表に居た護衛騎士に声をかけ、スタスタと王宮の入り口を目指す。
◇◇◇
侍女や兵士など何人にも場所を聞いて、何とか王宮の入口まで戻って来た。
馬車止めを目指す。
でも馬車止め近くで足がもつれ、座り込んでしまった。したたかに膝を打ってしまって痛いハズなのに、痛みをあまり感じない。
あれっ?と思って、石畳に向かって握り拳を打ち付ける。何度も打つ。
「…夢でも見てるのかな、やっぱり痛くないや。」
右の拳を見れば、手袋は血が滲み土で汚れていた。
馬車止めに到着しても、まだエデンバッハ家の馬車は居ない。
私は移動して、そばの芝生に膝を立ててボーッと座る。ドレスだけどいいや。ロングだから下着は見えないよね。
膝を抱え小さく丸まる。
(何でルーデンス殿下はこんなに私にこだわるんだろう? 期限が決まっているなら部下として働いても良いかもしれない。でもルーデンス殿下の側にいれば否が応でも機密とかに関わる機会が出てくるだろうし。機密を知った人物をスンナリ手放すだろうか? 半分しか貴族の血を引いていないからいざとなった時に切り捨てやすいと思っているのか。…。)
「こういう事も2回目のせいか、前回よりはダメージ少ないよね。王族相手によく頑張ったよ私。願い事ってなかなか叶わないから、望むのかなぁ。……よいしょっと。」
遠くから馬車止めへと近づいてくるロベルト様の姿を目にして、私は立ち上がった。
「何してるんだ? 行儀が悪いぞ。…ほら、土産だ。」
「あっ…。」
ロベルト様が土産として私に渡した小箱の中には、先ほど目にした小ぶりな色とりどりのマカロンとシュークリームが入っていた。

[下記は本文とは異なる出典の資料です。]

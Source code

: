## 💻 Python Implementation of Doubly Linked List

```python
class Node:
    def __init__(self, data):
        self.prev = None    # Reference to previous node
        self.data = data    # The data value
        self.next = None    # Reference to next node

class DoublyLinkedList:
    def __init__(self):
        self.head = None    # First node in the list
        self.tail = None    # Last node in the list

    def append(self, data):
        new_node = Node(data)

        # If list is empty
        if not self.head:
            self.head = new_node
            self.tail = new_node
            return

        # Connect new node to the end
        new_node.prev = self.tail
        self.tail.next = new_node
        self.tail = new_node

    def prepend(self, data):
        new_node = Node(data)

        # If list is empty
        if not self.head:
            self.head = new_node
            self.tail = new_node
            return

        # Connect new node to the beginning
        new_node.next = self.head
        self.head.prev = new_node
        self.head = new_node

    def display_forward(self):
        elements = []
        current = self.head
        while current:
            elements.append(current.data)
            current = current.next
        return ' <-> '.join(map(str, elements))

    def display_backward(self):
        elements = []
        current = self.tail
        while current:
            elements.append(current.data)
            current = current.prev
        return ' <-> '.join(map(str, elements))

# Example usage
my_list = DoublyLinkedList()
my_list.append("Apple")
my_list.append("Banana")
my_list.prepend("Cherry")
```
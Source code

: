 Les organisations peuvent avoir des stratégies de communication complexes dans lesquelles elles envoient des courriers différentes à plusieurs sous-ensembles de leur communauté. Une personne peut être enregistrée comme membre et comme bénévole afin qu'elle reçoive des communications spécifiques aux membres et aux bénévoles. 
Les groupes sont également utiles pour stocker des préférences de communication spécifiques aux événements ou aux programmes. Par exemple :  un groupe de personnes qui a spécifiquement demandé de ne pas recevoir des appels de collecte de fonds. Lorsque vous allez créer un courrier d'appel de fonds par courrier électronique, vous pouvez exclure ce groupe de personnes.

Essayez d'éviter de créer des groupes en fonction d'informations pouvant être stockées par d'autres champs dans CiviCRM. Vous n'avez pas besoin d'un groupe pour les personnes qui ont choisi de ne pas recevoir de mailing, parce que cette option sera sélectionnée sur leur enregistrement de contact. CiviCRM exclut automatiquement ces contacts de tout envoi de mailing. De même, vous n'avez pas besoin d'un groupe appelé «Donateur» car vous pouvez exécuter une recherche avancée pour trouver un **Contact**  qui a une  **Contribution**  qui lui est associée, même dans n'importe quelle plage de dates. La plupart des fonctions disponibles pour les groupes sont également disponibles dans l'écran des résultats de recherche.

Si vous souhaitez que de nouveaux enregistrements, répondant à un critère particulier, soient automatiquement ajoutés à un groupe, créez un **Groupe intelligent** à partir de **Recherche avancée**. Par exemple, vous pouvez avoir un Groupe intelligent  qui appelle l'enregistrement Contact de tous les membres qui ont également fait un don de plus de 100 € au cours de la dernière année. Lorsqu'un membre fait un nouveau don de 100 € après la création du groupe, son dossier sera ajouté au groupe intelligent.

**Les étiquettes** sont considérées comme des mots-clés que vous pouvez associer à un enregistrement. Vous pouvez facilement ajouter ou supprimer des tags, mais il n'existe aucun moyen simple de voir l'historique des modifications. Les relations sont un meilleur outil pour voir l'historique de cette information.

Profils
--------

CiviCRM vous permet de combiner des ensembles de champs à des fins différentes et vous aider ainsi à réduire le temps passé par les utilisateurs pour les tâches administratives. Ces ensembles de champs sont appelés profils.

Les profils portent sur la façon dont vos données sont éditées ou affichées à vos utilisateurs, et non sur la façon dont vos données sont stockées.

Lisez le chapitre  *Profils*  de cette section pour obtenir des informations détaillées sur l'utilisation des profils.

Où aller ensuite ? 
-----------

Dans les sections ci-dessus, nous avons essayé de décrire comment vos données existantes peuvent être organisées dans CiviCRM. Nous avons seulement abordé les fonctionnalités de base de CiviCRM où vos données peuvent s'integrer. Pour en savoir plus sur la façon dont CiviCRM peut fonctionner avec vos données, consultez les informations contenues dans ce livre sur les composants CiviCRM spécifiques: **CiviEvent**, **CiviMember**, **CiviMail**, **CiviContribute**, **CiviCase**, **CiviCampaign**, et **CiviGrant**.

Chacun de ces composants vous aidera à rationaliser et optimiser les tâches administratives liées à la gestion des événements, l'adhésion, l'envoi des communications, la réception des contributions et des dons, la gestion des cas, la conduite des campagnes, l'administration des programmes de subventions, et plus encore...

あの人達に『私が平民になりたい』っていう気持ちは分からないだろうが、私の落胆ぶりは伝わっていたようで。少しは慰めようとしてくれたようだ。
「全部もらって良いんですか?」
「一人で全部食べる気か? …まあ、食べたいなら食べれば良い。」
「では、遠慮なく全部頂きます。」
小箱から漏れ出る甘い香りが私の鼻腔をくすぐる。小箱を胸の前でそっと抱きしめる。
甘いものは尖った心を丸くしてくれるよね。
◇◇◇
迎えの馬車が来て、ロベルト様と共にエデンバッハ家に戻った。
その後、私は着替えると直ぐさまエデンバッハ邸を出て、めんどり亭へと向かったのだった。ミルクティー色のドレスに薄荷色のコートを纏って。
堂々巡りで重いです。
早いとこクールデンに帰りますかね。